I made this advent calendar when my daughter and my inclination to decorate for the holiday still lived at home.  These days my daughter no longer lives at home, I somehow have more time yet not always enough to tend to daily routines and what my soul requires, and I have a need for something different to mark the season.  

Garlands and lights and the meanings of the season make my heart glad. If you’ve seen my studio you know fairy lights twinkle day and night and I would surely delight in the town’s or a neighbor’s decorations and good cheer.  This year, though, I simply don’t have it in me to do the physical and emotional work to honor externally a season that is living itself through me.  For the first time that I’m aware of I am both the growing darkness and the returning light and it’s hard work to grow a container big enough to hold both with no map of the territory, pre-estabished timeline, or guarantee of success.  It requires a different kind of care and feeding. It’s been a hard few years with plenty of stressors, a lot of mettle testing, and tempering of old patterns.  Sometimes life gets turned inside out, or we turn it inside out, we get tossed about in dark and murky waters, and finally washed up on unknown shores.  On the face of it, life begins to look like a shipwreck, but under the surface lies a treasure easily missed during attempts to steady the boat or push through toward our original destination. Glimmers of gold and pearl that can only be seen in the ebb of surrender.
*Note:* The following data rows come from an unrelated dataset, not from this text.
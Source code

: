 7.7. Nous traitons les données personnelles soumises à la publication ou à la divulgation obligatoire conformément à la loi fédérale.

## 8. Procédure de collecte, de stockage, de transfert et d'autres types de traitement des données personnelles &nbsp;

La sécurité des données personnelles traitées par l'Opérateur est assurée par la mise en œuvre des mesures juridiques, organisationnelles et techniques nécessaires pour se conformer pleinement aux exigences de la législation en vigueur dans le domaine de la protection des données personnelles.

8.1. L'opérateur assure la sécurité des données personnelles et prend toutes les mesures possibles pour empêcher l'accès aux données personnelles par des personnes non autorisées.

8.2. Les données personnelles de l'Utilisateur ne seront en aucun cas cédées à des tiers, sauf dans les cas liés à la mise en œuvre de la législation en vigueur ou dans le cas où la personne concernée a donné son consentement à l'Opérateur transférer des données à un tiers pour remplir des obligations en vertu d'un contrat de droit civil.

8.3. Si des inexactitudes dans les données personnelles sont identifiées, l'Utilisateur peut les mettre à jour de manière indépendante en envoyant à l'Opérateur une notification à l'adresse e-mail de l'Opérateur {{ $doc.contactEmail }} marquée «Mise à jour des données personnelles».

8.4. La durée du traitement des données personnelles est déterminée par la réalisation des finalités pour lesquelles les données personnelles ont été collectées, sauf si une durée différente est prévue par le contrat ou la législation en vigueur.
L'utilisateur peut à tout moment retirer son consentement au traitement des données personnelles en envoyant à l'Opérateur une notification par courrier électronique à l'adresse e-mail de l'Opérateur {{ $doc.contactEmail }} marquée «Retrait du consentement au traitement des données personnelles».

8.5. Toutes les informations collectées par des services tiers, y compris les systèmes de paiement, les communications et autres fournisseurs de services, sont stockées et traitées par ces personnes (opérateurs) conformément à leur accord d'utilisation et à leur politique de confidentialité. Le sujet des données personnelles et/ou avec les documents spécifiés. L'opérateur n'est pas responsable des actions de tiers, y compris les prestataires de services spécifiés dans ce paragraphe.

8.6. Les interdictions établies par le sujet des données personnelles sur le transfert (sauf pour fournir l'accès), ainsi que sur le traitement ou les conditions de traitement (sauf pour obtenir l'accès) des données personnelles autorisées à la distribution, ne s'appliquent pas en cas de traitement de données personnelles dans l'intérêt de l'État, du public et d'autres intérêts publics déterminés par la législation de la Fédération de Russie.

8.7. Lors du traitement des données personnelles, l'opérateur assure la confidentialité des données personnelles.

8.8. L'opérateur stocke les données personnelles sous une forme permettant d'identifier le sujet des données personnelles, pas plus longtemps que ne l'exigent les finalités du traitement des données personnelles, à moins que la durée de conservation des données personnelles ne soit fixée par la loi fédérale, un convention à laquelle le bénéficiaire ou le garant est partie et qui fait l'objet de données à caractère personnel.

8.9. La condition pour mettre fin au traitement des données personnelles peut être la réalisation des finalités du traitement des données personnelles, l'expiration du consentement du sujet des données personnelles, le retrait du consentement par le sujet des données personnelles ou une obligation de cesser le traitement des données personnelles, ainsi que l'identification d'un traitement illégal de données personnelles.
It’s not that the Solstice, or Yule, or Christmas become irrelevant, but when we’re busy becoming the ocean and the waves that ride its currents or the tree and the dove that sits on its branch, we may have to dive deeper for the meaning of the season. We may exist outside of regular time and space for a while, traveling at light speed and at a snail’s pace simultaneously.  It may become necessary to allow tradition and ourselves to breathe in the empty space that is now.
 
This advent calendar was among the few items that didn’t get packed up and returned to the attic last year, there are always a few that miss the boat. It’s sat on the dock all year, a reminder that these holidays would come again whether I could meet them or not. They will come again next year, too, and in honor of the person I will be then I am not decorating the tree with the little felt pieces playing peek-a-boo from the pockets.  Instead I am leaving the tree bare and tucking a note of gratitude into each pocket.  A reminder of where I’ve travelled and a glimpse of this new land. This winter I’ll allow myself and everything else to simply breathe.

In this holiday season, whatever your traditions and your relationship to them, may you treat yourselves well. And if you find yourself at sea, may you see a white dove in the evergreen on the shore.